**What to work on**: Read through the listing below and copy each line in which the word "непрерывна" occurs.

**Exercise materials**:
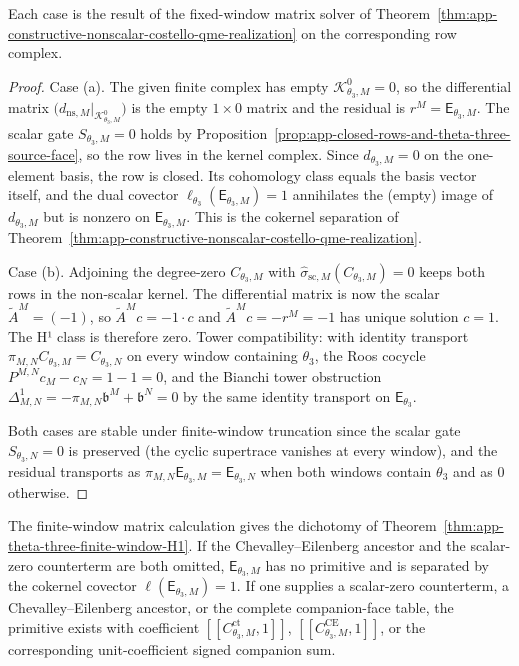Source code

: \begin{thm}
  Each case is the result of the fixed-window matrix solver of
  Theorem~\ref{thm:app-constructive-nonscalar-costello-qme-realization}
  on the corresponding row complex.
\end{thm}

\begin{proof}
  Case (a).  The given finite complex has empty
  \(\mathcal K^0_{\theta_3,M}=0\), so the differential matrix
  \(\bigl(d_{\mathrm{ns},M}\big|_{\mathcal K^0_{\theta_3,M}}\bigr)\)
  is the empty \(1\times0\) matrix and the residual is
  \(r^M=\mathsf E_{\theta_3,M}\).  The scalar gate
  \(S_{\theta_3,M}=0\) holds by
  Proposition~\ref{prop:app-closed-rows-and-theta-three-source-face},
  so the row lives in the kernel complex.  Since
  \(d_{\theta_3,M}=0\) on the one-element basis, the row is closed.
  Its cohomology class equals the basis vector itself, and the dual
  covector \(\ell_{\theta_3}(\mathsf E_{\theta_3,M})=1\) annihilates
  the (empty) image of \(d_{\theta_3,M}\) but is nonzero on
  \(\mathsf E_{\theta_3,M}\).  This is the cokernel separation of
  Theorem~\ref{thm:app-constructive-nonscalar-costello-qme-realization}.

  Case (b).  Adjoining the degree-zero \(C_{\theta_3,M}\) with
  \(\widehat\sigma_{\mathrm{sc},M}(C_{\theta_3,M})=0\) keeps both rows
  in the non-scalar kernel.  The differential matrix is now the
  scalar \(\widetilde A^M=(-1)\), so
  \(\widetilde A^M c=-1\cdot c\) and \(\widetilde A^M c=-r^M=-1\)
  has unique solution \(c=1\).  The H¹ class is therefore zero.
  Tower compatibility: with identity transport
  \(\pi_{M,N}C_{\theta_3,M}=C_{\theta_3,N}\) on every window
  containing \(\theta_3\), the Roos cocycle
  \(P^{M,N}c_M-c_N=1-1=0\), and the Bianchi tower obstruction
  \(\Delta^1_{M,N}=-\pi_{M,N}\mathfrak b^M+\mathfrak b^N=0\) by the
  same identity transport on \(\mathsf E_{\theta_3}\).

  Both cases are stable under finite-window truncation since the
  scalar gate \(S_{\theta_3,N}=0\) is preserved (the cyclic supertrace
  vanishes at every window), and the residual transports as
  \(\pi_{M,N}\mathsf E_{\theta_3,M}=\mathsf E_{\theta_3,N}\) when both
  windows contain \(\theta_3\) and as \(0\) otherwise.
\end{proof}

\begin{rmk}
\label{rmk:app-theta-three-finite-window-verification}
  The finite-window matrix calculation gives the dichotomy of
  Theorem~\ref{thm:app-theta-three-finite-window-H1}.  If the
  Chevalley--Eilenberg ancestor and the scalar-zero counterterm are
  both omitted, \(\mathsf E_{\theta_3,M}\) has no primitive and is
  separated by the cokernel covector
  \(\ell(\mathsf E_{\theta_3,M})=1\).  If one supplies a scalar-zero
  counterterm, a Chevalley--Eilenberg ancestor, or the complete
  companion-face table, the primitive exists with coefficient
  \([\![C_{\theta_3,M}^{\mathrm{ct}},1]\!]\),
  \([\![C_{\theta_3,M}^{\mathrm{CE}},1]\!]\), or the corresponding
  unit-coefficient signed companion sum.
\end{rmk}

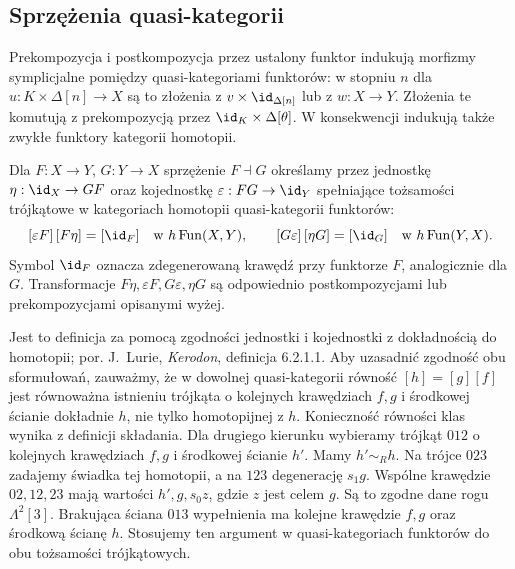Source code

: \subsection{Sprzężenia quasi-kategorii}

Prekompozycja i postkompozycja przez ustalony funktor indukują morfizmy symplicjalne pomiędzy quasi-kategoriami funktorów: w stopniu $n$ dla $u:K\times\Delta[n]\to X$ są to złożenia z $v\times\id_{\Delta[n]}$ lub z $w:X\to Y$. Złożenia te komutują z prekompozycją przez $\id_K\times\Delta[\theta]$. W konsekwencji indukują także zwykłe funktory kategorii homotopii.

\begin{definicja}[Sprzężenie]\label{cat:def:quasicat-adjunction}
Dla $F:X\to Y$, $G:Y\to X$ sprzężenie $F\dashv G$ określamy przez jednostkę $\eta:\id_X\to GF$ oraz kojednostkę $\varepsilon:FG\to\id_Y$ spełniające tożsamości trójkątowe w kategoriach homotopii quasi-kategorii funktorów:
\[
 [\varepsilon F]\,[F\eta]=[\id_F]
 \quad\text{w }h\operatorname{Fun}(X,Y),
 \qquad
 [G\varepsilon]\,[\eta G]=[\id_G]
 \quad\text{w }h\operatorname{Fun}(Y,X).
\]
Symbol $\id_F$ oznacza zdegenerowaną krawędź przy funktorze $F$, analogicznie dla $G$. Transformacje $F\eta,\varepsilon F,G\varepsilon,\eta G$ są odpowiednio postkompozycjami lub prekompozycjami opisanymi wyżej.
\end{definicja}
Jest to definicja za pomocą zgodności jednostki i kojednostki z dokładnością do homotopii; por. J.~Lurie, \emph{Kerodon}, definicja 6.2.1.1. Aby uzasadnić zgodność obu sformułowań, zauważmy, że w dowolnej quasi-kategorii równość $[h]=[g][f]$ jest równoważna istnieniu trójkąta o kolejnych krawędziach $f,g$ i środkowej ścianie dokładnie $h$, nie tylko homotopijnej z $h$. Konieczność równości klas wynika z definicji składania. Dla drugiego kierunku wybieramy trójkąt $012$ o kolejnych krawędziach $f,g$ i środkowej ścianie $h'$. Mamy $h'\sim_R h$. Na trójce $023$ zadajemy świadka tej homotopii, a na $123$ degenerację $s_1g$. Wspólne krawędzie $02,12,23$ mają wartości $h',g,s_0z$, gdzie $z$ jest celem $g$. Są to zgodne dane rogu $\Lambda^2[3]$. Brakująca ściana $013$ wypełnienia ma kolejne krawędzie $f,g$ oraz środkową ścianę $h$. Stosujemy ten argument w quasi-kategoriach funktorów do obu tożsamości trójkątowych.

...

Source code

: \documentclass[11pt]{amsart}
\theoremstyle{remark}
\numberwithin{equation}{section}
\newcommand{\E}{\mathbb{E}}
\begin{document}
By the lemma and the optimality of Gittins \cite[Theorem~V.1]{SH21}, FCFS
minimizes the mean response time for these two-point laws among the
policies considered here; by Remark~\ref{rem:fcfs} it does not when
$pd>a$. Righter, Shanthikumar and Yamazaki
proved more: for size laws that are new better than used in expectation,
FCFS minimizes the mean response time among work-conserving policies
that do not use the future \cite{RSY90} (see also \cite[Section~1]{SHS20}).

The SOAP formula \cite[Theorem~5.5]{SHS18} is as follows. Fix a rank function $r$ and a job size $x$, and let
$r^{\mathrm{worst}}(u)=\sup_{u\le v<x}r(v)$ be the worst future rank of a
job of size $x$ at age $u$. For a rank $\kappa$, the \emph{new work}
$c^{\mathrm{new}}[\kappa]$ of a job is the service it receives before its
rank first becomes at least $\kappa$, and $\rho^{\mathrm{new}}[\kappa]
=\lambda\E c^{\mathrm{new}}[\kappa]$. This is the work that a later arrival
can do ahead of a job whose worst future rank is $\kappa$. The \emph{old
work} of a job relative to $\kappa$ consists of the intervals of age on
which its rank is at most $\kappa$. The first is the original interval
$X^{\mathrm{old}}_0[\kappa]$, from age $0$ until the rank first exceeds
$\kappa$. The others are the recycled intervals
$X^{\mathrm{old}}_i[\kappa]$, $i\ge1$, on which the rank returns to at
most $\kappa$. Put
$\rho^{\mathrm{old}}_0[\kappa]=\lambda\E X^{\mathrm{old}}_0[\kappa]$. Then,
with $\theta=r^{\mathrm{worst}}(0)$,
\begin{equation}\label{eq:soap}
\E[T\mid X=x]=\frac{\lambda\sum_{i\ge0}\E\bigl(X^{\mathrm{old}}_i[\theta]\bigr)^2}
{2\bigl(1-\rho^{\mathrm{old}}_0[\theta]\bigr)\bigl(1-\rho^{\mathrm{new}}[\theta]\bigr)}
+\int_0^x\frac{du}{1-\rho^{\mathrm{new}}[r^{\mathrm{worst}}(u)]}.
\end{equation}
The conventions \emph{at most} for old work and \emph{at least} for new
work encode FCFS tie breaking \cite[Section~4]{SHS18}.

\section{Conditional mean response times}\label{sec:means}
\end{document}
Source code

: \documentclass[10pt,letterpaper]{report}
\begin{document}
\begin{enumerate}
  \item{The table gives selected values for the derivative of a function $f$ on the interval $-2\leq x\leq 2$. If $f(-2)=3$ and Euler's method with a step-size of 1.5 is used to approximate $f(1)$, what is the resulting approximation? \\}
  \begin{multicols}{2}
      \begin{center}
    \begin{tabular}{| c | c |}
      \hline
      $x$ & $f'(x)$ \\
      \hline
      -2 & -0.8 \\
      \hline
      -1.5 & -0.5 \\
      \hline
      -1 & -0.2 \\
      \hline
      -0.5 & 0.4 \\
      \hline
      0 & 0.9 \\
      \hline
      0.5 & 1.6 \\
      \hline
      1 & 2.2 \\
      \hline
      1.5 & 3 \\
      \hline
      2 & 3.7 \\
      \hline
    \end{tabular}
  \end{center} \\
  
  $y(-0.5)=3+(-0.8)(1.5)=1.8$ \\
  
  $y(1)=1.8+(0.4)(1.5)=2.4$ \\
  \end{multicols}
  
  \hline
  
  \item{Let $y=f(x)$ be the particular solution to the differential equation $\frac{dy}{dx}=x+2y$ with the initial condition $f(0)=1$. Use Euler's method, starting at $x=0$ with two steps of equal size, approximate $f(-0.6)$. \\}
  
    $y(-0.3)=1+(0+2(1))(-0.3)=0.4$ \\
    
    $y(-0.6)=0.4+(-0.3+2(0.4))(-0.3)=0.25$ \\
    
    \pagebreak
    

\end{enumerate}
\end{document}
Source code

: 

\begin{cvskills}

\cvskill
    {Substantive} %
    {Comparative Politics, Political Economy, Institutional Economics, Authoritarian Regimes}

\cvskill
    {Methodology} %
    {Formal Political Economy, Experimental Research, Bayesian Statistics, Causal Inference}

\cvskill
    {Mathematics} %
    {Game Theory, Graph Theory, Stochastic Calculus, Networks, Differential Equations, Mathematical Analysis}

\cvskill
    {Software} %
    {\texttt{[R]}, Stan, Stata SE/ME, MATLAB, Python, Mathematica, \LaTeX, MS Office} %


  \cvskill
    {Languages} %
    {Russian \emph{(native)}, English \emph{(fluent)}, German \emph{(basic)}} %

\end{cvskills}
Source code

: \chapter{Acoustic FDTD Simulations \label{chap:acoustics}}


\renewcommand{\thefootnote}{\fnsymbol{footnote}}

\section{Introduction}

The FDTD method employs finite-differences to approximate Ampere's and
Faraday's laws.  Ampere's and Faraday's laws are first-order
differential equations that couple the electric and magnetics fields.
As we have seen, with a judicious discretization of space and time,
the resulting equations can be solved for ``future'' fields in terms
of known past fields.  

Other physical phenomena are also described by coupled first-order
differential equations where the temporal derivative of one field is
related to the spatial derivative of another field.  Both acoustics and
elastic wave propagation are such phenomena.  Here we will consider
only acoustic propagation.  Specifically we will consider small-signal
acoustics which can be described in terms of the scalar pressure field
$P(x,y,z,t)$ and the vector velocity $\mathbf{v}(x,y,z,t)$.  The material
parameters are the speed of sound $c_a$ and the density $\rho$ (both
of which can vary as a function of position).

* * *

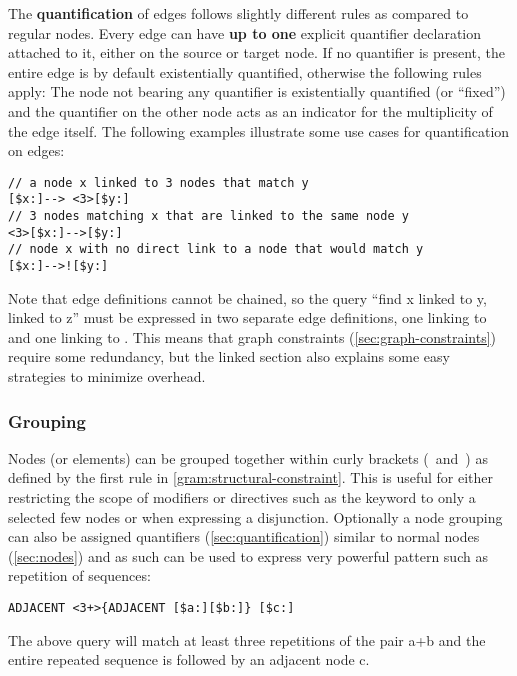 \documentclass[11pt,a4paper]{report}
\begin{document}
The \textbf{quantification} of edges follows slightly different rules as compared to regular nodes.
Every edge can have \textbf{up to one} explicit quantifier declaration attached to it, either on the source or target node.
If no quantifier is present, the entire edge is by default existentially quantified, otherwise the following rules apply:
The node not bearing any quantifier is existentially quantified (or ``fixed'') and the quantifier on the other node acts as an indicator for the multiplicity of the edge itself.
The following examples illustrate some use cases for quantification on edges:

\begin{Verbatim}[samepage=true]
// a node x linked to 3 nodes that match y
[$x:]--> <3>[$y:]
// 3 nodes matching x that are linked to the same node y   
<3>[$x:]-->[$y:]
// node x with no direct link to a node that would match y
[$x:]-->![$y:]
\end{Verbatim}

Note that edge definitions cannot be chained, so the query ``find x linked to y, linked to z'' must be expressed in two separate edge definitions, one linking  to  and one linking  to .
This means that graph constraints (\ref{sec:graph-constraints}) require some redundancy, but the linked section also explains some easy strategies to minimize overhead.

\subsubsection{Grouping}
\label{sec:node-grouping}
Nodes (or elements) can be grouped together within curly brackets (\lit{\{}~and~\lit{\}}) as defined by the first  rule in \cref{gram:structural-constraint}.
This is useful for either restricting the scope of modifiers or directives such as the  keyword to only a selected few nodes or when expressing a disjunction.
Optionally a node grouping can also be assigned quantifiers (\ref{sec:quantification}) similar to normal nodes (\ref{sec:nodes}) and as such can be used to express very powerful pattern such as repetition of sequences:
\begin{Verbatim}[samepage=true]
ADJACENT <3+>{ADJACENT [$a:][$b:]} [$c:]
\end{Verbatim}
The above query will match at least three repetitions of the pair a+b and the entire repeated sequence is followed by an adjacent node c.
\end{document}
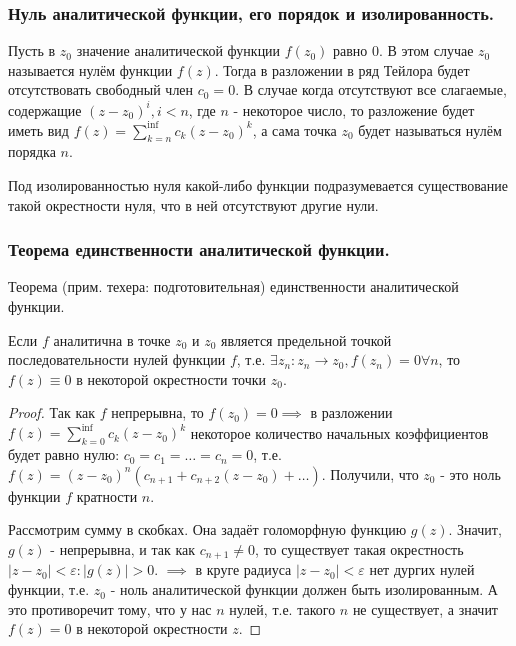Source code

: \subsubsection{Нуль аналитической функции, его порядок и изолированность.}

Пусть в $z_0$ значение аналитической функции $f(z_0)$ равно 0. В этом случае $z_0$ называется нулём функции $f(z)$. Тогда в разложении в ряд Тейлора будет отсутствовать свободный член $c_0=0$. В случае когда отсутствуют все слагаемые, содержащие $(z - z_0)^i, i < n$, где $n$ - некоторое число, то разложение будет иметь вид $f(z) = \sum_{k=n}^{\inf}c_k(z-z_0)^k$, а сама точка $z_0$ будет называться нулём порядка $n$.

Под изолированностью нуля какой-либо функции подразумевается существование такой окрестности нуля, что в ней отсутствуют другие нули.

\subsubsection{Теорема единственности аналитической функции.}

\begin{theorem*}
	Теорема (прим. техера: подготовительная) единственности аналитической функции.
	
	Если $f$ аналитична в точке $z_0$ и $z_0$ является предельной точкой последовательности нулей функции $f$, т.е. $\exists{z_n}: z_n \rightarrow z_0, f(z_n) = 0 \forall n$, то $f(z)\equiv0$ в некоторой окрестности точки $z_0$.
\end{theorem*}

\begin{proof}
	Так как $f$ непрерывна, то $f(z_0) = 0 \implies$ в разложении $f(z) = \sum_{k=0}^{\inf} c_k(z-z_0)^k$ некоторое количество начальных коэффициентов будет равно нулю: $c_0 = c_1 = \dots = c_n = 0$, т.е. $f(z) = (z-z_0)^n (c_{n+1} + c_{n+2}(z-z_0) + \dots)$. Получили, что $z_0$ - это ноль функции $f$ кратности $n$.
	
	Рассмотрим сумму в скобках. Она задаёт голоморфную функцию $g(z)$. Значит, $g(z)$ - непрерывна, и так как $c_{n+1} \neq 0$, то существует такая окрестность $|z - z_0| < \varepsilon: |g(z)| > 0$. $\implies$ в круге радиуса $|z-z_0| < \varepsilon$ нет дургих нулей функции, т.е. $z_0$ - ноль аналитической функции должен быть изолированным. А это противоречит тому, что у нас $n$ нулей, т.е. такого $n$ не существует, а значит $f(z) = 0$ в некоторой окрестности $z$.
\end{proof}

**Reply**:
	Так как $f$ непрерывна, то $f(z_0) = 0 \implies$ в разложении $f(z) = \sum_{k=0}^{\inf} c_k(z-z_0)^k$ некоторое количество начальных коэффициентов будет равно нулю: $c_0 = c_1 = \dots = c_n = 0$, т.е. $f(z) = (z-z_0)^n (c_{n+1} + c_{n+2}(z-z_0) + \dots)$. Получили, что $z_0$ - это ноль функции $f$ кратности $n$.
	Рассмотрим сумму в скобках. Она задаёт голоморфную функцию $g(z)$. Значит, $g(z)$ - непрерывна, и так как $c_{n+1} \neq 0$, то существует такая окрестность $|z - z_0| < \varepsilon: |g(z)| > 0$. $\implies$ в круге радиуса $|z-z_0| < \varepsilon$ нет дургих нулей функции, т.е. $z_0$ - ноль аналитической функции должен быть изолированным. А это противоречит тому, что у нас $n$ нулей, т.е. такого $n$ не существует, а значит $f(z) = 0$ в некоторой окрестности $z$.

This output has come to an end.